Transportation is responsible for the largest percentage of carbon emissions produced by the district, and included in this number are emissions from both district-owned and charter vehicles. Most yellow school buses in the district are chartered from First Student, meaning that the company will also need to make a change for emissions to reduce significantly.

Terry Rainey, the director of student transportation, explained that PPS will make electric buses a necessity on contracts between them and bus chartering services in the future.

 “It will be a requirement when our contracts moving forward,” Rainey said. “And having that as part of our climate justice goals, they will comply.”

The school district partnered with Portland General Electric (PGE) and Pacific Power to acquire the new vehicles. PGE’s Electric School Bus fund allows public school districts that are in PGE’s service area to apply for funding to assist in the purchase of up to three electric school buses. The fund, in turn, is supplied by the Oregon Department of Environmental Quality’s Clean Fuels Program.

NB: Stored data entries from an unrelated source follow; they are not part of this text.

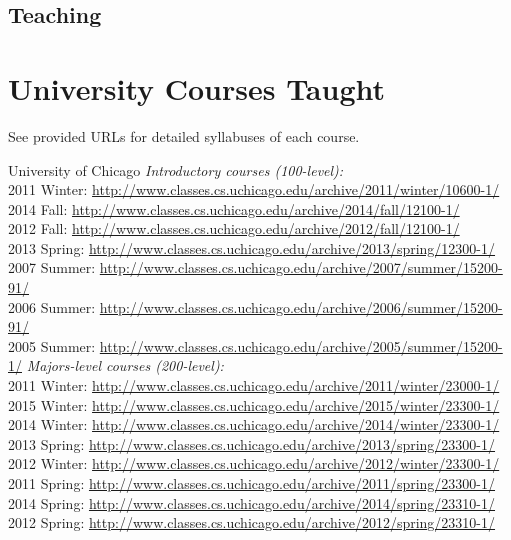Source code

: \documentclass{resume}
\begin{document}
\pagebreak

\begin{center}
\section*{\huge Teaching}
\vspace{2ex}
\end{center}

\section*{\hspace{-1cm}University Courses Taught}

See provided URLs for detailed syllabuses of each course.

\begin{category}{University of Chicago} 
\citemnobullet \emph{Introductory courses (100-level):}
\\
2011 Winter: \url{http://www.classes.cs.uchicago.edu/archive/2011/winter/10600-1/}
\\
2014 Fall: \url{http://www.classes.cs.uchicago.edu/archive/2014/fall/12100-1/}\\
2012 Fall: \url{http://www.classes.cs.uchicago.edu/archive/2012/fall/12100-1/}
\\
2013 Spring: \url{http://www.classes.cs.uchicago.edu/archive/2013/spring/12300-1/}
\\
2007 Summer: \url{http://www.classes.cs.uchicago.edu/archive/2007/summer/15200-91/}\\
2006 Summer: \url{http://www.classes.cs.uchicago.edu/archive/2006/summer/15200-91/}\\
2005 Summer: \url{http://www.classes.cs.uchicago.edu/archive/2005/summer/15200-1/}
\citemnobullet \emph{Majors-level courses (200-level):}
\\
2011 Winter: \url{http://www.classes.cs.uchicago.edu/archive/2011/winter/23000-1/}
\\
2015 Winter: \url{http://www.classes.cs.uchicago.edu/archive/2015/winter/23300-1/}\\
2014 Winter: \url{http://www.classes.cs.uchicago.edu/archive/2014/winter/23300-1/}\\
2013 Spring: \url{http://www.classes.cs.uchicago.edu/archive/2013/spring/23300-1/}\\
2012 Winter: \url{http://www.classes.cs.uchicago.edu/archive/2012/winter/23300-1/}\\
2011 Spring: \url{http://www.classes.cs.uchicago.edu/archive/2011/spring/23300-1/}
\\
2014 Spring: \url{http://www.classes.cs.uchicago.edu/archive/2014/spring/23310-1/}
2012 Spring: \url{http://www.classes.cs.uchicago.edu/archive/2012/spring/23310-1/}
\end{category}
\end{document}
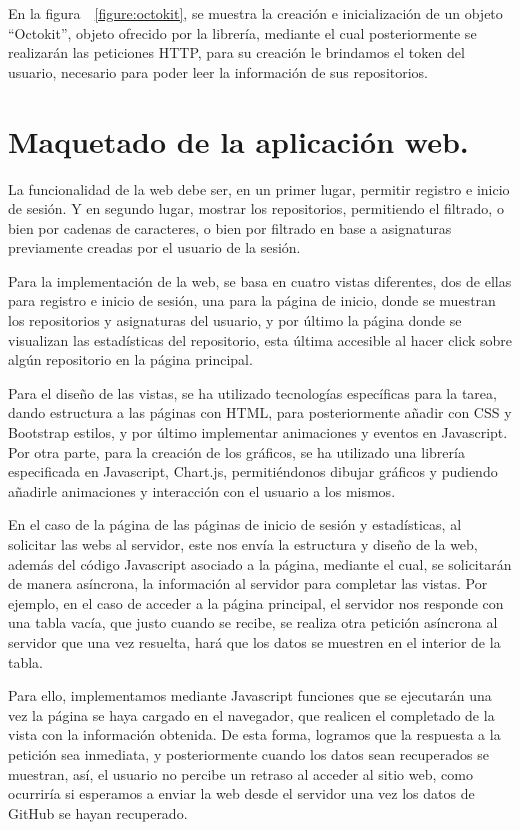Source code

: En la figura~~\ref{figure:octokit}, se muestra la creación e inicialización de un objeto “Octokit”, objeto ofrecido por la librería, mediante el cual posteriormente se realizarán las peticiones HTTP, para su creación le brindamos el token del usuario, necesario para poder leer la información de sus repositorios. 



\section{Maquetado de la aplicación web.}

La funcionalidad de la web debe ser, en un primer lugar, permitir registro e inicio de sesión. Y en segundo lugar, mostrar los repositorios, permitiendo el filtrado, o bien por cadenas de caracteres, o bien por filtrado en base a asignaturas previamente creadas por el usuario de la sesión.

Para la implementación de la web, se basa en cuatro vistas diferentes, dos de ellas para registro e inicio de sesión, una para la página de inicio, donde se muestran los repositorios y asignaturas del usuario, y por último la página donde se visualizan las estadísticas del repositorio, esta última accesible al hacer click sobre algún repositorio en la página principal.

Para el diseño de las vistas, se ha utilizado tecnologías específicas para la tarea, dando estructura a las páginas con HTML, para posteriormente añadir con CSS\cite{GradienteCSS} y Bootstrap\cite{Bootstrap} estilos, y por último implementar animaciones y eventos en Javascript. Por otra parte, para la creación de los gráficos, se ha utilizado una librería especificada en Javascript, Chart.js\cite{ChartJS,ChartJSIntro}, permitiéndonos dibujar gráficos y pudiendo añadirle animaciones y interacción con el usuario a los mismos.

En el caso de la página de las páginas de inicio de sesión y estadísticas, al solicitar las webs al servidor, este nos envía la estructura y diseño de la web, además del código Javascript asociado a la página,  mediante el cual, se solicitarán de manera asíncrona, la información al servidor para completar las vistas. Por ejemplo, en el caso de acceder a la página principal, el servidor nos responde con una tabla vacía, que justo cuando se recibe, se realiza otra petición asíncrona al servidor que una vez resuelta, hará que los datos se muestren en el interior de la tabla. 

Para ello, implementamos mediante Javascript funciones que se ejecutarán una vez la página se haya cargado en el navegador, que realicen el completado de la vista con la información obtenida. De esta forma, logramos que la respuesta a la petición sea inmediata, y posteriormente cuando los datos sean recuperados se muestran, así, el usuario no percibe un retraso al acceder al sitio web, como ocurriría si esperamos a enviar la web desde el servidor una vez los datos de GitHub se hayan recuperado.


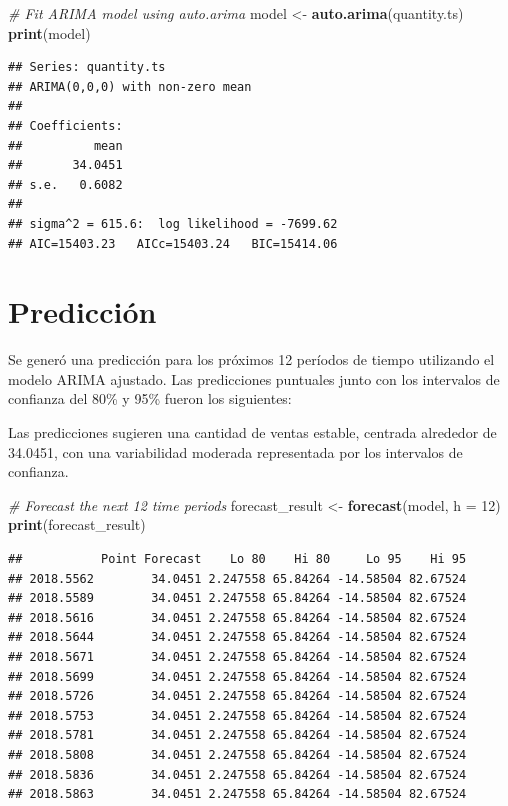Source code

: \documentclass[
]{book}
\newenvironment{Shaded}{\begin{snugshade}}{\end{snugshade}}
\newcommand{\AttributeTok}[1]{\textcolor[rgb]{0.13,0.29,0.53}{#1}}
\newcommand{\CommentTok}[1]{\textcolor[rgb]{0.56,0.35,0.01}{\textit{#1}}}
\newcommand{\DecValTok}[1]{\textcolor[rgb]{0.00,0.00,0.81}{#1}}
\newcommand{\FunctionTok}[1]{\textcolor[rgb]{0.13,0.29,0.53}{\textbf{#1}}}
\newcommand{\NormalTok}[1]{#1}
\newcommand{\OtherTok}[1]{\textcolor[rgb]{0.56,0.35,0.01}{#1}}
\begin{document}
\begin{Shaded}
\begin{Highlighting}[]
\CommentTok{\# Fit ARIMA model using auto.arima}
\NormalTok{model }\OtherTok{\textless{}{-}} \FunctionTok{auto.arima}\NormalTok{(quantity.ts)}
\FunctionTok{print}\NormalTok{(model)}
\end{Highlighting}
\end{Shaded}

\begin{verbatim}
## Series: quantity.ts 
## ARIMA(0,0,0) with non-zero mean 
## 
## Coefficients:
##          mean
##       34.0451
## s.e.   0.6082
## 
## sigma^2 = 615.6:  log likelihood = -7699.62
## AIC=15403.23   AICc=15403.24   BIC=15414.06
\end{verbatim}

\section{Predicción}\label{predicciuxf3n-1}

Se generó una predicción para los próximos 12 períodos de tiempo utilizando el modelo ARIMA ajustado. Las predicciones puntuales junto con los intervalos de confianza del 80\% y 95\% fueron los siguientes:

Las predicciones sugieren una cantidad de ventas estable, centrada alrededor de 34.0451, con una variabilidad moderada representada por los intervalos de confianza.

\begin{Shaded}
\begin{Highlighting}[]
\CommentTok{\# Forecast the next 12 time periods}
\NormalTok{forecast\_result }\OtherTok{\textless{}{-}} \FunctionTok{forecast}\NormalTok{(model, }\AttributeTok{h =} \DecValTok{12}\NormalTok{)}
\FunctionTok{print}\NormalTok{(forecast\_result)}
\end{Highlighting}
\end{Shaded}

\begin{verbatim}
##           Point Forecast    Lo 80    Hi 80     Lo 95    Hi 95
## 2018.5562        34.0451 2.247558 65.84264 -14.58504 82.67524
## 2018.5589        34.0451 2.247558 65.84264 -14.58504 82.67524
## 2018.5616        34.0451 2.247558 65.84264 -14.58504 82.67524
## 2018.5644        34.0451 2.247558 65.84264 -14.58504 82.67524
## 2018.5671        34.0451 2.247558 65.84264 -14.58504 82.67524
## 2018.5699        34.0451 2.247558 65.84264 -14.58504 82.67524
## 2018.5726        34.0451 2.247558 65.84264 -14.58504 82.67524
## 2018.5753        34.0451 2.247558 65.84264 -14.58504 82.67524
## 2018.5781        34.0451 2.247558 65.84264 -14.58504 82.67524
## 2018.5808        34.0451 2.247558 65.84264 -14.58504 82.67524
## 2018.5836        34.0451 2.247558 65.84264 -14.58504 82.67524
## 2018.5863        34.0451 2.247558 65.84264 -14.58504 82.67524
\end{verbatim}
\end{document}
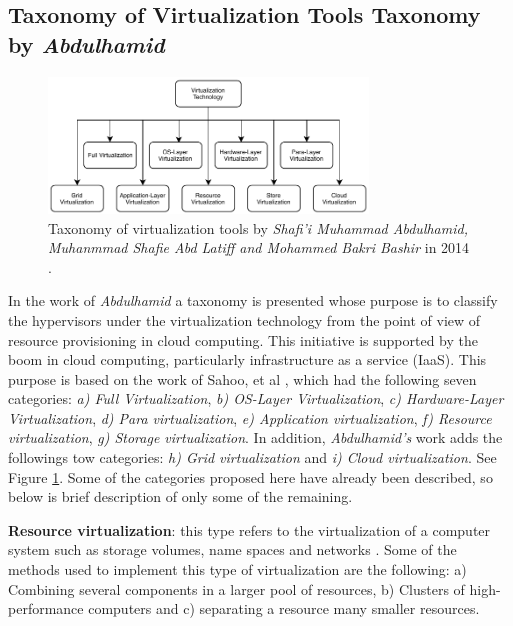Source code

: 	\subsection{Taxonomy of Virtualization Tools Taxonomy by \textit{Abdulhamid}}
	
	\begin{figure}[H]
		\centering
		\includegraphics[width=8.5cm]{images/Abdulhamid2014.pdf}
		\vspace{-0.2cm}
		\caption{Taxonomy of virtualization tools by \textit{Shafi'i Muhammad Abdulhamid, Muhanmmad Shafie Abd Latiff and Mohammed Bakri Bashir} in 2014 \cite{Abdulhamid2014}.}
		\label{fig:TaxonomyByAbdulhamid}
	\end{figure}
	
	In the work of \textit{Abdulhamid} \cite{Abdulhamid2014} a taxonomy is presented whose purpose is to classify the hypervisors under the virtualization technology from the point of view of resource provisioning in cloud computing. This initiative is supported by the boom in cloud computing, particularly infrastructure as a service (IaaS). This purpose is based on the work of Sahoo, et al \cite{Sahoo2010}, which had the following seven categories: \textit{a) Full Virtualization}, \textit{b) OS-Layer Virtualization}, \textit{c) Hardware-Layer Virtualization}, \textit{d) Para virtualization}, \textit{e) Application virtualization}, \textit{f) Resource virtualization}, \textit{g) Storage virtualization}. In addition, \textit{Abdulhamid's} work adds the followings tow categories: \textit{h) Grid virtualization} and \textit{i) Cloud virtualization}. See Figure \ref{fig:TaxonomyByAbdulhamid}. Some of the categories proposed here have already been described, so below is brief description of only some of the remaining. 
	
	\textbf{Resource virtualization}: this type refers to the virtualization of a computer system such as storage volumes, name spaces and networks \cite{Abdulhamid2014}.	Some of the methods used to implement this type of virtualization are the following: a) Combining several components in a larger pool of resources, b) Clusters of high-performance computers and c) separating a resource many smaller resources.
	
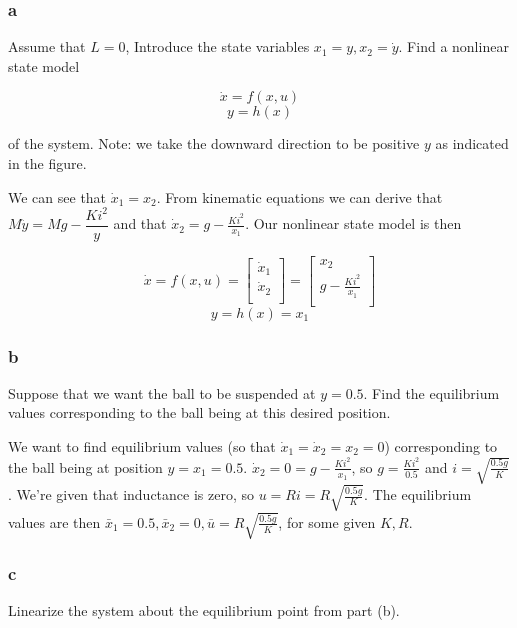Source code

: \documentclass[11pt]{article}
\begin{document}
\subsubsection{a}

Assume that $L = 0$, Introduce the state variables $x_1 = y, x_2 = \dot y$. Find a nonlinear state model

\[ \dot x = f(x, u) \]
\[ y = h(x) \]

of the system. Note: we take the downward direction to be positive $y$ as indicated in the figure.

We can see that $\dot x_1 = x_2$. From kinematic equations we can derive that $M \ddot y = Mg - \dfrac{Ki^2}{y}$ and that $\dot x_2 = g - \frac{Ki^2}{x_1}$. Our nonlinear state model is then

\[
    \dot x = f(x, u) =
    \begin{bmatrix}
        \dot x_1 \\
        \dot x_2 \\
    \end{bmatrix}
    =
    \begin{bmatrix}
        x_2 \\
        g - \frac{Ki^2}{x_1} \\
    \end{bmatrix}
\]
\[ y = h(x) = x_1 \]

\subsubsection{b}

Suppose that we want the ball to be suspended at $y = 0.5$. Find the equilibrium values corresponding to the ball being at this desired position.

We want to find equilibrium values (so that $\dot x_1 = \dot x_2 = x_2 = 0$) corresponding to the ball being at position $y = x_1 = 0.5$. $\dot x_2 = 0 = g - \frac{Ki^2}{x_1}$, so $g = \frac{Ki^2}{0.5}$ and $i = \sqrt{\frac{0.5g}{K}}$. We're given that inductance is zero, so $u = Ri = R \sqrt{\frac{0.5g}{K}}$. The equilibrium values are then $\bar x_1 = 0.5, \bar x_2 = 0, \bar u = R \sqrt{\frac{0.5g}{K}}$, for some given $K, R$.

\subsubsection{c}

Linearize the system about the equilibrium point from part (b).
\end{document}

In addition to paying the difference between the cost of an electric and traditional school bus, PGE will install charging stations for the buses and provide technical assistance, which includes “site assessments, cost-benefit analysis, vehicle and charger selection support, and driver and mechanic support,” according to a fact sheet provided by the company.

The new buses have yet to hit the streets. When they arrived, they were up to California safety codes, which do not entirely align with those in Oregon. Among other things, the buses came with two stop signs instead of one and their labeling on the front and back was not reflective enough. 

One of the electric buses with its hood up to display its quiet electric engine. The bus will likely carry up to 12 students and is wheelchair accessible. (Thisbe Delamarter)

Brandon Coonrod, the assistant director of student transportation, said that once the buses are fully up to code and drivers are properly trained to operate the new equipment, they will serve around 25 students a day. 

“It seems low, but for special needs students, that’s a fair amount of students, based on the mileage and travel that we’ll put on with these,” Coonrod said.

Coonrod explained that PPS needs to obtain more funding before any more buses are added to the district’s repertoire. 

“Through PGE, through Multnomah County, they’ve supplied us with a grant coming up that we’re going to get another bus out of. We’re looking anywhere and everywhere we can, literally under rocks, for money that we can get to help fund these buses because they are expensive,” Coonrod stated. “They’re about twice to two and a half times what a normal bus costs. But, over time, the fuel will help recoup that.”

However, Coonrod is optimistic that electric buses will eventually cost less. 

“As the technology advances, both in charging and in battery technology, we do think that the price of the buses will come down,” Coonrod said.

The process of fully electrifying student transportation vehicles will take time, yet the district is working to make good on the pledges they committed to last spring.